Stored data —
%%
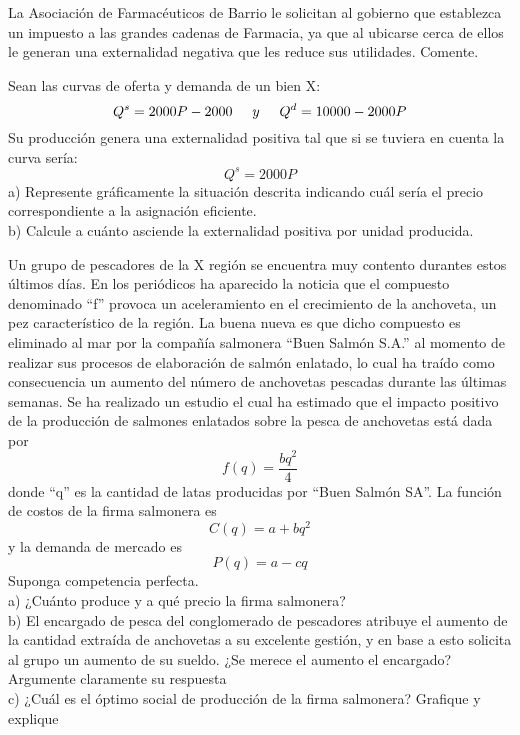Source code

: \documentclass[addpoints,answers]{exam}
\begin{document}
\begin{questions}

\question La Asociación de Farmacéuticos de Barrio le solicitan al gobierno que establezca un impuesto
a las grandes cadenas de Farmacia, ya que al ubicarse cerca de ellos le generan una externalidad
negativa que les reduce sus utilidades. Comente.


\question Sean las curvas de oferta y demanda de un bien X:
\[Q^{s} = 2000P - 2000 \hspace{0.5cm}  y \hspace{0.5cm} Q^{d} = 10000 - 2000P\] \hfill \break
Su producción genera una externalidad positiva tal que si se tuviera en cuenta la curva sería: 
\hspace{0.5cm} \[Q^{s} = 2000P\] \hfill \break
a) Represente gráficamente la situación descrita indicando cuál sería el precio
correspondiente a la asignación eficiente.
\\
b) Calcule a cuánto asciende la externalidad positiva por unidad producida.


\question Un grupo de pescadores de la X región se encuentra muy contento durantes estos
últimos días. En los periódicos ha aparecido la noticia que el compuesto denominado
“f” provoca un aceleramiento en el crecimiento de la anchoveta, un pez característico
de la región. La buena nueva es que dicho compuesto es eliminado al mar por la
compañía salmonera “Buen Salmón S.A.” al momento de realizar sus procesos de
elaboración de salmón enlatado, lo cual ha traído como consecuencia un aumento del
número de anchovetas pescadas durante las últimas semanas. Se ha realizado un
estudio el cual ha estimado que el impacto positivo de la producción de salmones
enlatados sobre la pesca de anchovetas está dada por
 \[f(q) = \frac{bq^2}{4}\] donde “q” es la
cantidad de latas producidas por “Buen Salmón SA”. La función de costos de la firma
salmonera es \[C(q) = a + bq^2\] y la demanda de mercado es \[P(q) = a - cq\] Suponga competencia perfecta.
\\

a) ¿Cuánto produce y a qué precio la firma salmonera?
\\
b) El encargado de pesca del conglomerado de pescadores atribuye el aumento de la
cantidad extraída de anchovetas a su excelente gestión, y en base a esto solicita al
grupo un aumento de su sueldo. ¿Se merece el aumento el encargado? Argumente
claramente su respuesta
\\
c) ¿Cuál es el óptimo social de producción de la firma salmonera? Grafique y explique





\end{questions}
\end{document}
%%
Required action —
Above are the records; from them, give again exactly the lines from the one containing "- 2000P\] \hfill \break" through the one containing "un pez característico", both included.

The completed task —
\[Q^{s} = 2000P - 2000 \hspace{0.5cm}  y \hspace{0.5cm} Q^{d} = 10000 - 2000P\] \hfill \break
Su producción genera una externalidad positiva tal que si se tuviera en cuenta la curva sería: 
\hspace{0.5cm} \[Q^{s} = 2000P\] \hfill \break
a) Represente gráficamente la situación descrita indicando cuál sería el precio
correspondiente a la asignación eficiente.
\\
b) Calcule a cuánto asciende la externalidad positiva por unidad producida.


\question Un grupo de pescadores de la X región se encuentra muy contento durantes estos
últimos días. En los periódicos ha aparecido la noticia que el compuesto denominado
“f” provoca un aceleramiento en el crecimiento de la anchoveta, un pez característico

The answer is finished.